> [SOURCE MATERIAL]:
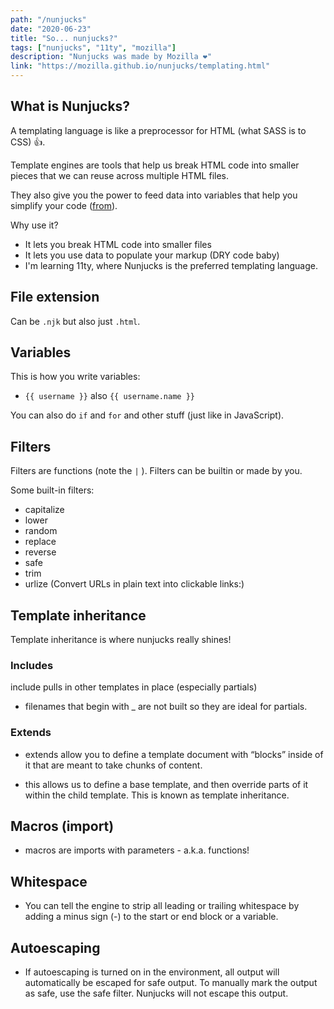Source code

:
 ```yaml
---
path: "/nunjucks"
date: "2020-06-23"
title: "So... nunjucks?"
tags: ["nunjucks", "11ty", "mozilla"]
description: "Nunjucks was made by Mozilla ❤️"
link: "https://mozilla.github.io/nunjucks/templating.html"
---
```


## What is Nunjucks?

A templating language is like a preprocessor for HTML (what SASS is to CSS) 👍.

Template engines are tools that help us break HTML code into smaller pieces that we can reuse across multiple HTML files.

They also give you the power to feed data into variables that help you simplify your code ([from](https://zellwk.com/blog/nunjucks-with-gulp/)).

Why use it?

- It lets you break HTML code into smaller files
- It lets you use data to populate your markup (DRY code baby)
- I'm learning 11ty, where Nunjucks is the preferred templating language.

## File extension

Can be `.njk` but also just `.html`.

## Variables

This is how you write variables:

- `{{ username }}` also `{{ username.name }}`

You can also do `if` and `for` and other stuff (just like in JavaScript).

## Filters

Filters are functions (note the `|` ). Filters can be builtin or made by you.

Some built-in filters:

- capitalize
- lower
- random
- replace
- reverse
- safe
- trim
- urlize (Convert URLs in plain text into clickable links:)

## Template inheritance

Template inheritance is where nunjucks really shines!

### Includes

include pulls in other templates in place (especially partials)

- filenames that begin with \_ are not built so they are ideal for partials.

### Extends

- extends allow you to define a template document with “blocks” inside of it that are meant to take chunks of content.

- this allows us to define a base template, and then override parts of it within the child template. This is known as template inheritance.

## Macros (import)

- macros are imports with parameters - a.k.a. functions!

## Whitespace

- You can tell the engine to strip all leading or trailing whitespace by adding a minus sign (-) to the start or end block or a variable.

## Autoescaping

- If autoescaping is turned on in the environment, all output will automatically be escaped for safe output. To manually mark the output as safe, use the safe filter. Nunjucks will not escape this output.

> [WHAT YOU WILL DO]: The word to look for is "also"; copy out every line of the entries that holds it.

> [SOLUTION FOR THIS TASK]:
They also give you the power to feed data into variables that help you simplify your code ([from](https://zellwk.com/blog/nunjucks-with-gulp/)).
Can be `.njk` but also just `.html`.
- `{{ username }}` also `{{ username.name }}`
You can also do `if` and `for` and other stuff (just like in JavaScript).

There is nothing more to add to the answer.